• _Directions for this task_
Please repeat the lines below, exactly and only, from the one that holds "on closed-world reasoning" through the one that holds "Another central advancement".

• _Available data_

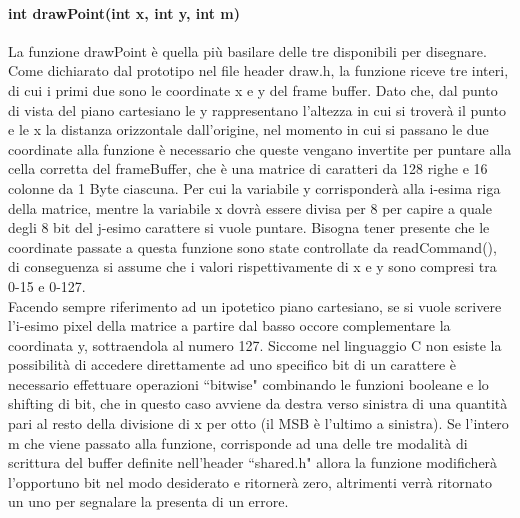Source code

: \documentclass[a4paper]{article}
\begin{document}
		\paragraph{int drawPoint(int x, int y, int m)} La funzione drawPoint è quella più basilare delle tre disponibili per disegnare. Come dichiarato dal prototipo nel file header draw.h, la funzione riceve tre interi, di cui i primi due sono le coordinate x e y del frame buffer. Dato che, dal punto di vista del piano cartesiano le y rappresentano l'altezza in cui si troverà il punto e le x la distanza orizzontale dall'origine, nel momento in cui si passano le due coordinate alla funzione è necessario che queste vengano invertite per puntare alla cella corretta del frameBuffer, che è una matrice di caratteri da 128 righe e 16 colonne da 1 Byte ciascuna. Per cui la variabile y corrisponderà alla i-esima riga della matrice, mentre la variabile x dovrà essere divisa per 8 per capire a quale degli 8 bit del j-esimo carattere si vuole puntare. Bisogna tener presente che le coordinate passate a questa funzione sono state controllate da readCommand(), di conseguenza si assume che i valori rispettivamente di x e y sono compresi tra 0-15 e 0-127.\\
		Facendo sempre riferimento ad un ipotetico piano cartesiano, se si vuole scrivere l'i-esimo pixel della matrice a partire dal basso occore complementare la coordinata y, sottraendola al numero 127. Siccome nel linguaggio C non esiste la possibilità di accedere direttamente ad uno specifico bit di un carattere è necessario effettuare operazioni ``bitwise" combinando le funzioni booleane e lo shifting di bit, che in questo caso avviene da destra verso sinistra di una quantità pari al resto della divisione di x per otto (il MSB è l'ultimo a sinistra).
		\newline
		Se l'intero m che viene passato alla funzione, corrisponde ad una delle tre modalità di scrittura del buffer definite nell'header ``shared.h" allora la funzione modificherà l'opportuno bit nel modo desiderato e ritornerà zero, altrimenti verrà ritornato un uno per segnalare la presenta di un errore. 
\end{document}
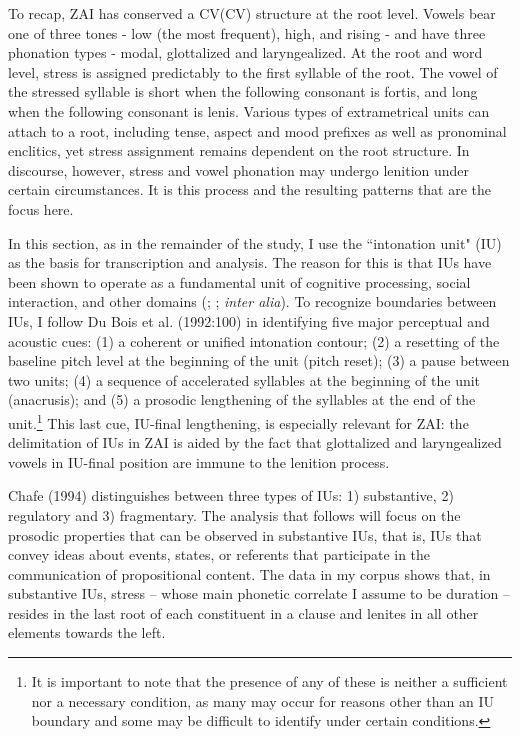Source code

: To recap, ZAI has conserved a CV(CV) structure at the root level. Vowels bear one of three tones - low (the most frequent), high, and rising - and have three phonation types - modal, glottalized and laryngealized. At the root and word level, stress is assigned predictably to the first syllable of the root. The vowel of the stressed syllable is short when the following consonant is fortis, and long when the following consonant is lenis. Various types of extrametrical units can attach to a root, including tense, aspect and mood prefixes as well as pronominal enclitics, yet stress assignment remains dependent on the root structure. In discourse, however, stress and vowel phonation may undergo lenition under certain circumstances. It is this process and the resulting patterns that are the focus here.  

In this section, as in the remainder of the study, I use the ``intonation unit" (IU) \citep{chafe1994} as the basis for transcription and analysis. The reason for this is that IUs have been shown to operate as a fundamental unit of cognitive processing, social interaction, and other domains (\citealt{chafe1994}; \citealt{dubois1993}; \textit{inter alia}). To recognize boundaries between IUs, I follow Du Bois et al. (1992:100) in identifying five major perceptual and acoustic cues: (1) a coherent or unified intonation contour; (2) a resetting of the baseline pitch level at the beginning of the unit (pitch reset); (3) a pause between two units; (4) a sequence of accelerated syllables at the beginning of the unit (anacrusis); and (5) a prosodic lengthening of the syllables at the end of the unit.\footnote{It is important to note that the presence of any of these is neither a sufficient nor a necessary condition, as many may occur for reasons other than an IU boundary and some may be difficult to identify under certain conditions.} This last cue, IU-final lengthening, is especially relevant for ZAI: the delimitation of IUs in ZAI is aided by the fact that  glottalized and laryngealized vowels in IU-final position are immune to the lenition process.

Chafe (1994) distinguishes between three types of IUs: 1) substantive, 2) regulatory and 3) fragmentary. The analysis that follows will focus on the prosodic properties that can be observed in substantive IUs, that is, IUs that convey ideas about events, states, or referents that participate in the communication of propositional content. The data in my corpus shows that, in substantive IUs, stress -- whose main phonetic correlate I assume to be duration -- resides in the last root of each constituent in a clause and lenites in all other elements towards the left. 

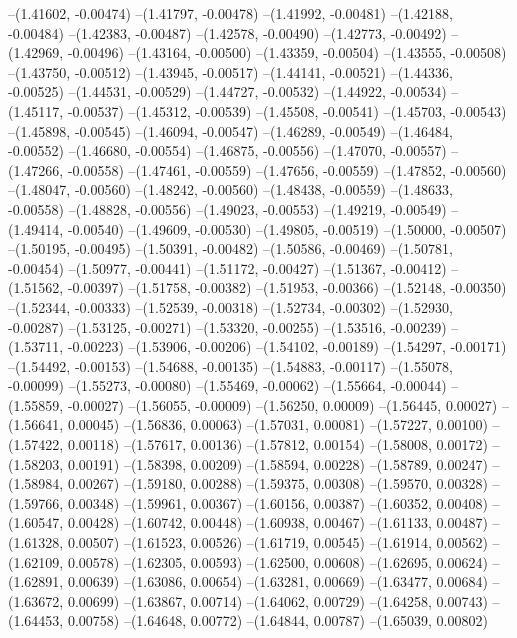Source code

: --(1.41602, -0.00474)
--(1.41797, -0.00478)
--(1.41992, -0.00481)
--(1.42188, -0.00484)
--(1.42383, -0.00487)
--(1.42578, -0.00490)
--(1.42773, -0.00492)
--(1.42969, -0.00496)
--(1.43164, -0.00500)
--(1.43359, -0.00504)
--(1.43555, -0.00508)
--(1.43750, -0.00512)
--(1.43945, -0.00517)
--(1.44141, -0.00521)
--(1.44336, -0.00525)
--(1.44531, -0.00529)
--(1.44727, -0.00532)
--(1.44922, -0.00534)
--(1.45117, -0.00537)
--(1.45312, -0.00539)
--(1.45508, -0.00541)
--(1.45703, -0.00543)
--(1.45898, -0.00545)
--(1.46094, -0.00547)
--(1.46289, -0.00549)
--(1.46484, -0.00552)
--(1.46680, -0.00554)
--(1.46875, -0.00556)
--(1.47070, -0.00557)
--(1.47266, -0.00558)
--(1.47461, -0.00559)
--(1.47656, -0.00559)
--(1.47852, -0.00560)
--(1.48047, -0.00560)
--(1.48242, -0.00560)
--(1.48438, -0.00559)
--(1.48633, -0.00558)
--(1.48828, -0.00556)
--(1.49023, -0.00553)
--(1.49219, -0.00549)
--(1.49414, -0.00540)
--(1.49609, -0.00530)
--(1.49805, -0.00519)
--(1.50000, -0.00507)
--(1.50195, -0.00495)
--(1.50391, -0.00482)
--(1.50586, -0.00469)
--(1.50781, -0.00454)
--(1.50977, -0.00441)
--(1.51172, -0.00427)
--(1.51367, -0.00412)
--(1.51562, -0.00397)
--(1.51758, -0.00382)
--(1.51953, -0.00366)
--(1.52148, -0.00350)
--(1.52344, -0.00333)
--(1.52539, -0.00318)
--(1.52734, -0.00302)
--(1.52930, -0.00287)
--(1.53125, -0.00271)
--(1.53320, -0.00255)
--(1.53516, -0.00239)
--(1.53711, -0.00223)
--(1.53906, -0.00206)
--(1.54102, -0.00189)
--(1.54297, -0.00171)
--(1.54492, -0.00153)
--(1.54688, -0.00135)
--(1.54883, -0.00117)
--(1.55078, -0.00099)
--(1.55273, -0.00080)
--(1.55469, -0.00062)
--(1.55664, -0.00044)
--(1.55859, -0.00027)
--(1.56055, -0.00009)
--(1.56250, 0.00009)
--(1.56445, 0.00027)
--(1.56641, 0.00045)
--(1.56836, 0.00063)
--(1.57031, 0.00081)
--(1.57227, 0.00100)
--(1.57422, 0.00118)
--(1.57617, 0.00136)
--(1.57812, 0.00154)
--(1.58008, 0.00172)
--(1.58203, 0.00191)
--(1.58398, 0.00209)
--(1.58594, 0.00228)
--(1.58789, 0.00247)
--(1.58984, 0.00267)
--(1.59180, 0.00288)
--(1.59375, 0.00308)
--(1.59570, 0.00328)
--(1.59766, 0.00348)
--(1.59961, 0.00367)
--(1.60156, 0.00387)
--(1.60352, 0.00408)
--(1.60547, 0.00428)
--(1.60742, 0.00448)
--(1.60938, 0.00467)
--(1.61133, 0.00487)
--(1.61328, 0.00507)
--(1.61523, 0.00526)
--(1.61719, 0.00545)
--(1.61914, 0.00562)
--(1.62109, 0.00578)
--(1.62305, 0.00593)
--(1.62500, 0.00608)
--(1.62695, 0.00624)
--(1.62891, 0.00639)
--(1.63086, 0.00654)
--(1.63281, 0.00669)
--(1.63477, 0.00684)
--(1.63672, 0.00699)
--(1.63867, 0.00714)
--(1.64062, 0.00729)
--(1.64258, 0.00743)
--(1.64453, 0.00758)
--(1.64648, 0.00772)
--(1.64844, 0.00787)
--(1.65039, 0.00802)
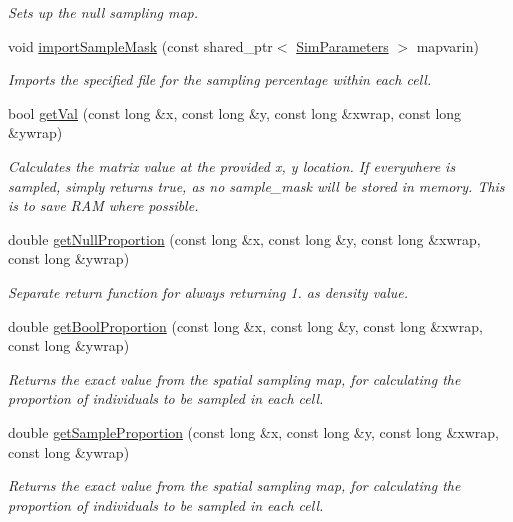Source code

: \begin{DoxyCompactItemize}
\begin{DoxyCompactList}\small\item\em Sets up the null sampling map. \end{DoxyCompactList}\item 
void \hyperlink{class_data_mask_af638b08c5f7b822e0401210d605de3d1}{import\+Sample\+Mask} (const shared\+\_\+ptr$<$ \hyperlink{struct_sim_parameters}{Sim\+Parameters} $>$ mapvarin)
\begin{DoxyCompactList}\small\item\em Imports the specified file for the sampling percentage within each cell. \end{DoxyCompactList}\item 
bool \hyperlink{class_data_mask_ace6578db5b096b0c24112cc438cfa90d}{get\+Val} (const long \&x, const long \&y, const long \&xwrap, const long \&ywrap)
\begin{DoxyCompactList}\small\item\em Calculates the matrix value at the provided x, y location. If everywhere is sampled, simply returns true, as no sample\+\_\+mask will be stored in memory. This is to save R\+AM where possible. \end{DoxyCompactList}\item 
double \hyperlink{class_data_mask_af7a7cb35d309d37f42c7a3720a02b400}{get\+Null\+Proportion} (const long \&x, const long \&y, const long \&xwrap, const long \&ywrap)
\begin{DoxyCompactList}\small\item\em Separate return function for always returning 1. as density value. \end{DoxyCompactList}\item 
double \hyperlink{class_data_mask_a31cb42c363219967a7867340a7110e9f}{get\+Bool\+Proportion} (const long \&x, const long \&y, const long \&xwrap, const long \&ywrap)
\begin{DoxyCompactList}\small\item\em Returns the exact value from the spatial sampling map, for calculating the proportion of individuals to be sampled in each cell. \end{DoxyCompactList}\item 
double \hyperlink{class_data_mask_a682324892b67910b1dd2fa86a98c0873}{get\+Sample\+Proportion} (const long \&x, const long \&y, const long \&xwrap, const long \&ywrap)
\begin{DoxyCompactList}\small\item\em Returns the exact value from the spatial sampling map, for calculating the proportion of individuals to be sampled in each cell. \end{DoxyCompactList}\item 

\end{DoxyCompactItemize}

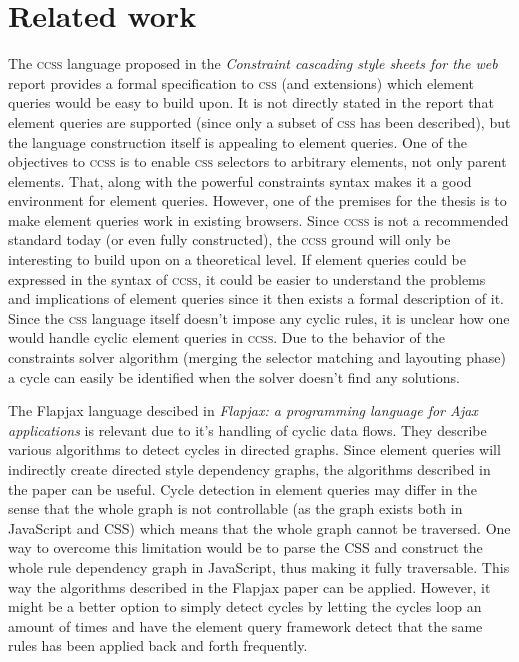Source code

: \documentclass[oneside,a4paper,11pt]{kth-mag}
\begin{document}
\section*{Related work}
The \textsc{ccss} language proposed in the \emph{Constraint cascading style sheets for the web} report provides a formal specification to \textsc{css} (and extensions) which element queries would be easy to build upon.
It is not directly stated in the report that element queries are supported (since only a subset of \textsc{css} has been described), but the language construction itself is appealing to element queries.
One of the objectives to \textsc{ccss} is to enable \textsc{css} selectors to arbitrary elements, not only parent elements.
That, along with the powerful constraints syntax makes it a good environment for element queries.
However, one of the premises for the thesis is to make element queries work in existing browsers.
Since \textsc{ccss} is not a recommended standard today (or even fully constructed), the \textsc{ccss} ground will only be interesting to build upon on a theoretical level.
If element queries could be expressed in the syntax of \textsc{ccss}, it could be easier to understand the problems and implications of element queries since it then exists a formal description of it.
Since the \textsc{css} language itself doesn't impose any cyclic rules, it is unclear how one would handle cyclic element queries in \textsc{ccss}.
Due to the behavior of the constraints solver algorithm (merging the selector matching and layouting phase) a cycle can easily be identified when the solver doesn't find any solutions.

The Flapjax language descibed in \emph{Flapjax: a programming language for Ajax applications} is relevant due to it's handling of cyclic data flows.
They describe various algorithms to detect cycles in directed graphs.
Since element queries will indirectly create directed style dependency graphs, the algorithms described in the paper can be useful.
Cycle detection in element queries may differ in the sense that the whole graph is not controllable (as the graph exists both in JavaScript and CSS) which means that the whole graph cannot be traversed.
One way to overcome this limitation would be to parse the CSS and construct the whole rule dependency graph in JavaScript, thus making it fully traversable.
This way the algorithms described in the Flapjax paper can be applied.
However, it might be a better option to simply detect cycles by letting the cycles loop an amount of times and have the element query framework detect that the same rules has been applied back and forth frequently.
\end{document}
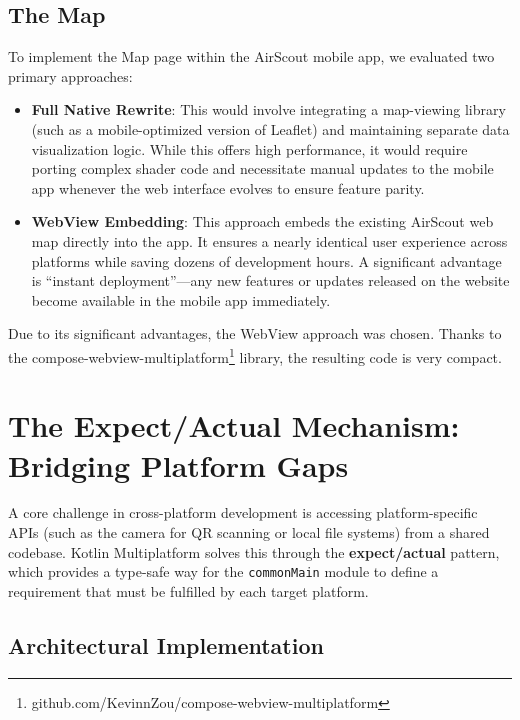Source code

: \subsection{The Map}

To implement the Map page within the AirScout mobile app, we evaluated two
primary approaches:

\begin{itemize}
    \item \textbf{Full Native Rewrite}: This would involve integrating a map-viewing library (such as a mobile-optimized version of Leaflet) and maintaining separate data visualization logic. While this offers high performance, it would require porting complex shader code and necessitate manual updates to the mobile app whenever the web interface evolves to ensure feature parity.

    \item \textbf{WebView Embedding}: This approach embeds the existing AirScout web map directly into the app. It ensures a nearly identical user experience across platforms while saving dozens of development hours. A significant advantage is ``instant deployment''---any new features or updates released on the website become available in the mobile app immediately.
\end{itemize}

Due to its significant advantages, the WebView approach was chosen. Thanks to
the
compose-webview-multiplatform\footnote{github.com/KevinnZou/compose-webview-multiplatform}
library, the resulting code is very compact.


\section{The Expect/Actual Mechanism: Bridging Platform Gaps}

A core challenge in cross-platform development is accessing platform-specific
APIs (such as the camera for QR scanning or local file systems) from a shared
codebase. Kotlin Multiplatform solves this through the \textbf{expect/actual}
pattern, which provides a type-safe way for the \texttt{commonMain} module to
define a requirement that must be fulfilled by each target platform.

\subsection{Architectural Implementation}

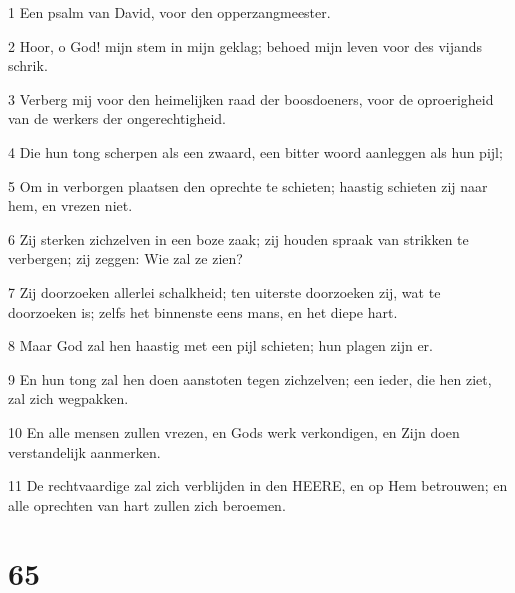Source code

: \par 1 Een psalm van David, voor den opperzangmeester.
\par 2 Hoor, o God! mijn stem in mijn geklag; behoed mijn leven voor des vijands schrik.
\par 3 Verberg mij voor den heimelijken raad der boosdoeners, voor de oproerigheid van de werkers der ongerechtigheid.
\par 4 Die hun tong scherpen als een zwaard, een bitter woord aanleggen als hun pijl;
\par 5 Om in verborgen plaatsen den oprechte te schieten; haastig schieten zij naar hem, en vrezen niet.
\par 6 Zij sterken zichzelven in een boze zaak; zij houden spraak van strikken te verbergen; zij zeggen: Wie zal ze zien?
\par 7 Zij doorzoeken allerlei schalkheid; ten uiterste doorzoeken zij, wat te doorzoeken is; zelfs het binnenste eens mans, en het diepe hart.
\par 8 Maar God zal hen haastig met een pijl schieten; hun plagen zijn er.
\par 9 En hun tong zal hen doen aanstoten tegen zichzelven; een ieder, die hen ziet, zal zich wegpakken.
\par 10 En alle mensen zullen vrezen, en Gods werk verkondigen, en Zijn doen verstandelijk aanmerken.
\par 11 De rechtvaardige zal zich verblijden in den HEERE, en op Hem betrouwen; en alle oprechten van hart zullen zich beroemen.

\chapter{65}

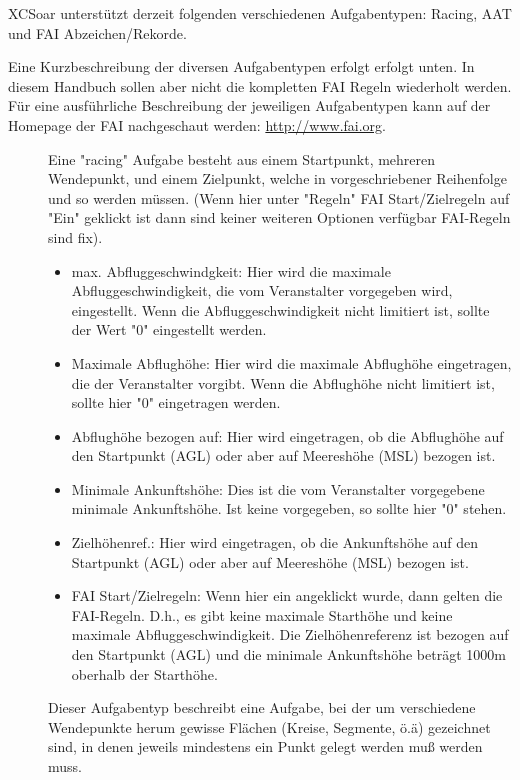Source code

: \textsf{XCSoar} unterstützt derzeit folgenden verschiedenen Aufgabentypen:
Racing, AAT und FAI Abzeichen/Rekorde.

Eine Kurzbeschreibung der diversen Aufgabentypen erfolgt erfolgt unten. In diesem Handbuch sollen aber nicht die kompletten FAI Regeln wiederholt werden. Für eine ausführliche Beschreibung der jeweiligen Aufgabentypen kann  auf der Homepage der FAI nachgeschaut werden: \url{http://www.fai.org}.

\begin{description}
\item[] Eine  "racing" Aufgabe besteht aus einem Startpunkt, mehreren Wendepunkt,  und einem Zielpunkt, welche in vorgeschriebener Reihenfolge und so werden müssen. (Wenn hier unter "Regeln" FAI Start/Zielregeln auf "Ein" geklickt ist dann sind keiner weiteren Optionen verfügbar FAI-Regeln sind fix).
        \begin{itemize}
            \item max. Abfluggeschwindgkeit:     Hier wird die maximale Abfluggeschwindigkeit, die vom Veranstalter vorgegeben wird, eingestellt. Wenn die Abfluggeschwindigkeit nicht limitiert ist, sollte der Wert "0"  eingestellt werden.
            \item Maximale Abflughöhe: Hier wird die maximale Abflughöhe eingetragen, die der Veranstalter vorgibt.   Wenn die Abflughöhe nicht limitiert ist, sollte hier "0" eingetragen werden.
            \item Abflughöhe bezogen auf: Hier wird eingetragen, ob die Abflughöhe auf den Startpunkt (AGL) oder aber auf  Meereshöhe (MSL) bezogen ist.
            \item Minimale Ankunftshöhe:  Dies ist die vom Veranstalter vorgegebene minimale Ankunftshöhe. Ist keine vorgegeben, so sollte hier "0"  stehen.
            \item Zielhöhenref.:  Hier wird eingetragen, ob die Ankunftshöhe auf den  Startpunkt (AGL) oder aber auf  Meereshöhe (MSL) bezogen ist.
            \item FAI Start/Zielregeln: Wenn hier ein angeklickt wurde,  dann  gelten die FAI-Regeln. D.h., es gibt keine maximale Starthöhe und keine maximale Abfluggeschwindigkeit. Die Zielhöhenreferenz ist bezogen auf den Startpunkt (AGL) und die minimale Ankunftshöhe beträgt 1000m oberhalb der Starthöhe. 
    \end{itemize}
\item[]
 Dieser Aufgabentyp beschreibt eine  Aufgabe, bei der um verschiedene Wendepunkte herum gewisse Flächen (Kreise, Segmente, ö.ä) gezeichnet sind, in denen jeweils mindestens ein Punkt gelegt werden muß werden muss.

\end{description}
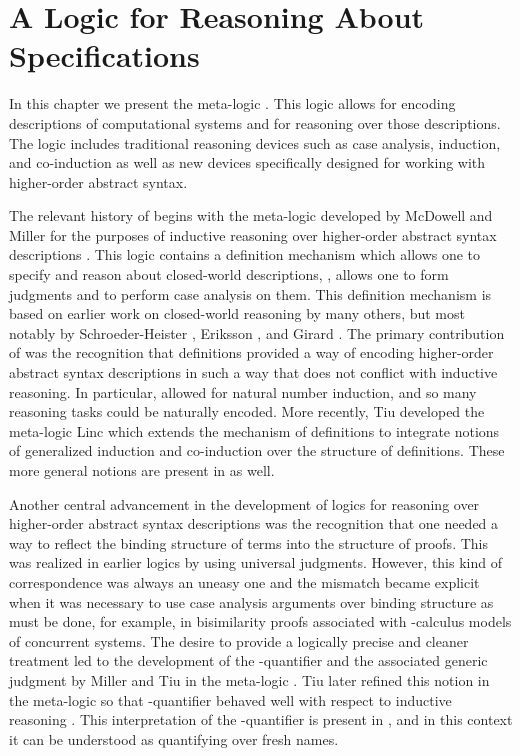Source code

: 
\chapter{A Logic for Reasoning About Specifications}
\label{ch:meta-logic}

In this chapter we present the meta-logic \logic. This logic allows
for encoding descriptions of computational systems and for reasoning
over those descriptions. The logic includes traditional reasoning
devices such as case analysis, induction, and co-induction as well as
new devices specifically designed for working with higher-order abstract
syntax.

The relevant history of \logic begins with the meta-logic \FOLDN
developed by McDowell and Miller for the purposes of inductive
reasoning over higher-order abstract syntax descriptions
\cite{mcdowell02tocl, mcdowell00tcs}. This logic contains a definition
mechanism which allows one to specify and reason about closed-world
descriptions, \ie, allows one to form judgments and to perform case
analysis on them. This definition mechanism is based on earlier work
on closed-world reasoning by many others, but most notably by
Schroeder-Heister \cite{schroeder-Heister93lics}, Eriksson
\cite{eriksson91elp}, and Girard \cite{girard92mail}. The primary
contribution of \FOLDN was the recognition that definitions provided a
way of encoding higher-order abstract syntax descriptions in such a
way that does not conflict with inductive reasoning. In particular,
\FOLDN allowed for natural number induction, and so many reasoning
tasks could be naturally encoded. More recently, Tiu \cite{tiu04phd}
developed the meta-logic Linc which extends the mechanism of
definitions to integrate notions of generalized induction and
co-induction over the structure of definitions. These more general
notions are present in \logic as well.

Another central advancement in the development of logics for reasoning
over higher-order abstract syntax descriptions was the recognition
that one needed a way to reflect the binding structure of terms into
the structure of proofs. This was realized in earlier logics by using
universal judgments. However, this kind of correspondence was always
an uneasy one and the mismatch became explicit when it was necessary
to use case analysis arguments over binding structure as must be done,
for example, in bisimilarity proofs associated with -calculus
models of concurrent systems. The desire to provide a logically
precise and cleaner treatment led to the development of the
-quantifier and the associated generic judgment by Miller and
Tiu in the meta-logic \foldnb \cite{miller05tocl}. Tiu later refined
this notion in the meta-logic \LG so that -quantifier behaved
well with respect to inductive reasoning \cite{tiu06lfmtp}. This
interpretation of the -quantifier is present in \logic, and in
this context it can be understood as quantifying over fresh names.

• _Problem solution_
on closed-world reasoning by many others, but most notably by
Schroeder-Heister \cite{schroeder-Heister93lics}, Eriksson
\cite{eriksson91elp}, and Girard \cite{girard92mail}. The primary
contribution of \FOLDN was the recognition that definitions provided a
way of encoding higher-order abstract syntax descriptions in such a
way that does not conflict with inductive reasoning. In particular,
\FOLDN allowed for natural number induction, and so many reasoning
tasks could be naturally encoded. More recently, Tiu \cite{tiu04phd}
developed the meta-logic Linc which extends the mechanism of
definitions to integrate notions of generalized induction and
co-induction over the structure of definitions. These more general
notions are present in \logic as well.

Another central advancement in the development of logics for reasoning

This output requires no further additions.